__Assigned task__
Copy each entry below exactly.

--

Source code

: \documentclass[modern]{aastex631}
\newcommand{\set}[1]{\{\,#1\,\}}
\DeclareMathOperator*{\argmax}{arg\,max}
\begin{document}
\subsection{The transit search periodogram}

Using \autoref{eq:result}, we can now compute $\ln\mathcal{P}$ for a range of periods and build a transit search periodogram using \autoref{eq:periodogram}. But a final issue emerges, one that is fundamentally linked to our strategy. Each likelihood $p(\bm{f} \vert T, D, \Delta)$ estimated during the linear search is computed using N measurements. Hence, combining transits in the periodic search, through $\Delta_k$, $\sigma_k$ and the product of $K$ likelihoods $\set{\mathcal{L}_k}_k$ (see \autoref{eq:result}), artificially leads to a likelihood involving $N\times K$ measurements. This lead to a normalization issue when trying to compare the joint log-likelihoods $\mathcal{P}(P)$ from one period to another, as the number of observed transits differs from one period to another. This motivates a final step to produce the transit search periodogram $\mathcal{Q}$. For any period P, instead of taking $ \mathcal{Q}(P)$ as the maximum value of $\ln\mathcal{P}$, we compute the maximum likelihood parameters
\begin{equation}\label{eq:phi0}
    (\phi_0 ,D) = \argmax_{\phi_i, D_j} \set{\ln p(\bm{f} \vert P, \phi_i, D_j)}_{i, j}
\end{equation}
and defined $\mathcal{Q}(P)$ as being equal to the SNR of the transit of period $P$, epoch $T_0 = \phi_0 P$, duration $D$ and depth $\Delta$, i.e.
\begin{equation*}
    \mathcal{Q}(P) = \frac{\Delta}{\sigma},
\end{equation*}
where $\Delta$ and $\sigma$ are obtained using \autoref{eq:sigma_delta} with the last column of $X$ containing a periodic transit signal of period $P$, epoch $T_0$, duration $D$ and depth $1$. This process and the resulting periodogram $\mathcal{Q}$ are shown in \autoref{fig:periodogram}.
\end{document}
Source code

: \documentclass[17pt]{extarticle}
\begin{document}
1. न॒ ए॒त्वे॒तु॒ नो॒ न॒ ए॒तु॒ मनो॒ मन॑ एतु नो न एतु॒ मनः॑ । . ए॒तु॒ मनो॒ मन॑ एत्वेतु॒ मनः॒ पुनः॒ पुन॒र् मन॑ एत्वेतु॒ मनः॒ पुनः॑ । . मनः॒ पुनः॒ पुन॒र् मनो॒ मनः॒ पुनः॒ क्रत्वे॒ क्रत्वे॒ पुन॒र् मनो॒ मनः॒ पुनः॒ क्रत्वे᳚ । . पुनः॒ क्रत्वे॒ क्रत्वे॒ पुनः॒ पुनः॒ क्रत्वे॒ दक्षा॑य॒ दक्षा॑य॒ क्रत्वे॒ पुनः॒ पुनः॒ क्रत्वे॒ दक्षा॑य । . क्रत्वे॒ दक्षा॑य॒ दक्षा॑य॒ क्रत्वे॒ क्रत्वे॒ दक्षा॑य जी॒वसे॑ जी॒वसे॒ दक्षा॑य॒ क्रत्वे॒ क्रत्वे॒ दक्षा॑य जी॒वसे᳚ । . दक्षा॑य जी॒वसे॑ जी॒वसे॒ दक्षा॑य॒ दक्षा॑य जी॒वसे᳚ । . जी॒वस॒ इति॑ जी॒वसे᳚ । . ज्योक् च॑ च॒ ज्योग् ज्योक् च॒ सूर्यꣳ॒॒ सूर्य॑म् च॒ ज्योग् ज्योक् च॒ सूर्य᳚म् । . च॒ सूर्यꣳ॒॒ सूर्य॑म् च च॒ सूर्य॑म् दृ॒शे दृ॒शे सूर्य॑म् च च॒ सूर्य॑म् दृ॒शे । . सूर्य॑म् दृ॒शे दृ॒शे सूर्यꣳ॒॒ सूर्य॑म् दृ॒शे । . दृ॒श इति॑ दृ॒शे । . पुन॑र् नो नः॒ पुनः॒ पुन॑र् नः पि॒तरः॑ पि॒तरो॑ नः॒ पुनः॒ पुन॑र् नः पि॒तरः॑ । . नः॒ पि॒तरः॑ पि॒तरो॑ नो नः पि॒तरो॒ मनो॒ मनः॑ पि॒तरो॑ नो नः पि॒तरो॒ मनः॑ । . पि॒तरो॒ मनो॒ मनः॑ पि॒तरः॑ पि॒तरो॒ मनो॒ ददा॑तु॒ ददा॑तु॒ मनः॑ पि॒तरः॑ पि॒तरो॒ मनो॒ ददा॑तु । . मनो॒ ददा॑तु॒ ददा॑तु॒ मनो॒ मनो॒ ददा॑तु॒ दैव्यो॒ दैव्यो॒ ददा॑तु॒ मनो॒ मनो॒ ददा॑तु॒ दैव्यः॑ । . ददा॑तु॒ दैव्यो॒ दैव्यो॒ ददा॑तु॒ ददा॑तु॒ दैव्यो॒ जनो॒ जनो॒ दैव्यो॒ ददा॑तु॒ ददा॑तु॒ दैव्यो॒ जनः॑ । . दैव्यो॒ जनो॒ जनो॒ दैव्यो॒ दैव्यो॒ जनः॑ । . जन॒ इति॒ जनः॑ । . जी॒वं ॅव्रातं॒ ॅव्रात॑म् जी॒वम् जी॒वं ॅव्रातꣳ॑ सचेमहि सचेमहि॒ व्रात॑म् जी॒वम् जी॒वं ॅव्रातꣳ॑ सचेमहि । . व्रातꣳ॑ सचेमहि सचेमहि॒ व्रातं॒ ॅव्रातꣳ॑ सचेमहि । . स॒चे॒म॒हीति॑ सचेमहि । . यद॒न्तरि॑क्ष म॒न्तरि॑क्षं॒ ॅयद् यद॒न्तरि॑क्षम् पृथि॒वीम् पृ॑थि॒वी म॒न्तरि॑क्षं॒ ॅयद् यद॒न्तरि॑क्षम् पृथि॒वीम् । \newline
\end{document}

--

__Completed exercise__
Source code

: \documentclass[modern]{aastex631}
\newcommand{\set}[1]{\{\,#1\,\}}
\DeclareMathOperator*{\argmax}{arg\,max}
\begin{document}
\subsection{The transit search periodogram}

Using \autoref{eq:result}, we can now compute $\ln\mathcal{P}$ for a range of periods and build a transit search periodogram using \autoref{eq:periodogram}. But a final issue emerges, one that is fundamentally linked to our strategy. Each likelihood $p(\bm{f} \vert T, D, \Delta)$ estimated during the linear search is computed using N measurements. Hence, combining transits in the periodic search, through $\Delta_k$, $\sigma_k$ and the product of $K$ likelihoods $\set{\mathcal{L}_k}_k$ (see \autoref{eq:result}), artificially leads to a likelihood involving $N\times K$ measurements. This lead to a normalization issue when trying to compare the joint log-likelihoods $\mathcal{P}(P)$ from one period to another, as the number of observed transits differs from one period to another. This motivates a final step to produce the transit search periodogram $\mathcal{Q}$. For any period P, instead of taking $ \mathcal{Q}(P)$ as the maximum value of $\ln\mathcal{P}$, we compute the maximum likelihood parameters
\begin{equation}\label{eq:phi0}
    (\phi_0 ,D) = \argmax_{\phi_i, D_j} \set{\ln p(\bm{f} \vert P, \phi_i, D_j)}_{i, j}
\end{equation}
and defined $\mathcal{Q}(P)$ as being equal to the SNR of the transit of period $P$, epoch $T_0 = \phi_0 P$, duration $D$ and depth $\Delta$, i.e.
\begin{equation*}
    \mathcal{Q}(P) = \frac{\Delta}{\sigma},
\end{equation*}
where $\Delta$ and $\sigma$ are obtained using \autoref{eq:sigma_delta} with the last column of $X$ containing a periodic transit signal of period $P$, epoch $T_0$, duration $D$ and depth $1$. This process and the resulting periodogram $\mathcal{Q}$ are shown in \autoref{fig:periodogram}.
\end{document}
Source code

: \documentclass[17pt]{extarticle}
\begin{document}
1. न॒ ए॒त्वे॒तु॒ नो॒ न॒ ए॒तु॒ मनो॒ मन॑ एतु नो न एतु॒ मनः॑ । . ए॒तु॒ मनो॒ मन॑ एत्वेतु॒ मनः॒ पुनः॒ पुन॒र् मन॑ एत्वेतु॒ मनः॒ पुनः॑ । . मनः॒ पुनः॒ पुन॒र् मनो॒ मनः॒ पुनः॒ क्रत्वे॒ क्रत्वे॒ पुन॒र् मनो॒ मनः॒ पुनः॒ क्रत्वे᳚ । . पुनः॒ क्रत्वे॒ क्रत्वे॒ पुनः॒ पुनः॒ क्रत्वे॒ दक्षा॑य॒ दक्षा॑य॒ क्रत्वे॒ पुनः॒ पुनः॒ क्रत्वे॒ दक्षा॑य । . क्रत्वे॒ दक्षा॑य॒ दक्षा॑य॒ क्रत्वे॒ क्रत्वे॒ दक्षा॑य जी॒वसे॑ जी॒वसे॒ दक्षा॑य॒ क्रत्वे॒ क्रत्वे॒ दक्षा॑य जी॒वसे᳚ । . दक्षा॑य जी॒वसे॑ जी॒वसे॒ दक्षा॑य॒ दक्षा॑य जी॒वसे᳚ । . जी॒वस॒ इति॑ जी॒वसे᳚ । . ज्योक् च॑ च॒ ज्योग् ज्योक् च॒ सूर्यꣳ॒॒ सूर्य॑म् च॒ ज्योग् ज्योक् च॒ सूर्य᳚म् । . च॒ सूर्यꣳ॒॒ सूर्य॑म् च च॒ सूर्य॑म् दृ॒शे दृ॒शे सूर्य॑म् च च॒ सूर्य॑म् दृ॒शे । . सूर्य॑म् दृ॒शे दृ॒शे सूर्यꣳ॒॒ सूर्य॑म् दृ॒शे । . दृ॒श इति॑ दृ॒शे । . पुन॑र् नो नः॒ पुनः॒ पुन॑र् नः पि॒तरः॑ पि॒तरो॑ नः॒ पुनः॒ पुन॑र् नः पि॒तरः॑ । . नः॒ पि॒तरः॑ पि॒तरो॑ नो नः पि॒तरो॒ मनो॒ मनः॑ पि॒तरो॑ नो नः पि॒तरो॒ मनः॑ । . पि॒तरो॒ मनो॒ मनः॑ पि॒तरः॑ पि॒तरो॒ मनो॒ ददा॑तु॒ ददा॑तु॒ मनः॑ पि॒तरः॑ पि॒तरो॒ मनो॒ ददा॑तु । . मनो॒ ददा॑तु॒ ददा॑तु॒ मनो॒ मनो॒ ददा॑तु॒ दैव्यो॒ दैव्यो॒ ददा॑तु॒ मनो॒ मनो॒ ददा॑तु॒ दैव्यः॑ । . ददा॑तु॒ दैव्यो॒ दैव्यो॒ ददा॑तु॒ ददा॑तु॒ दैव्यो॒ जनो॒ जनो॒ दैव्यो॒ ददा॑तु॒ ददा॑तु॒ दैव्यो॒ जनः॑ । . दैव्यो॒ जनो॒ जनो॒ दैव्यो॒ दैव्यो॒ जनः॑ । . जन॒ इति॒ जनः॑ । . जी॒वं ॅव्रातं॒ ॅव्रात॑म् जी॒वम् जी॒वं ॅव्रातꣳ॑ सचेमहि सचेमहि॒ व्रात॑म् जी॒वम् जी॒वं ॅव्रातꣳ॑ सचेमहि । . व्रातꣳ॑ सचेमहि सचेमहि॒ व्रातं॒ ॅव्रातꣳ॑ सचेमहि । . स॒चे॒म॒हीति॑ सचेमहि । . यद॒न्तरि॑क्ष म॒न्तरि॑क्षं॒ ॅयद् यद॒न्तरि॑क्षम् पृथि॒वीम् पृ॑थि॒वी म॒न्तरि॑क्षं॒ ॅयद् यद॒न्तरि॑क्षम् पृथि॒वीम् । \newline
\end{document}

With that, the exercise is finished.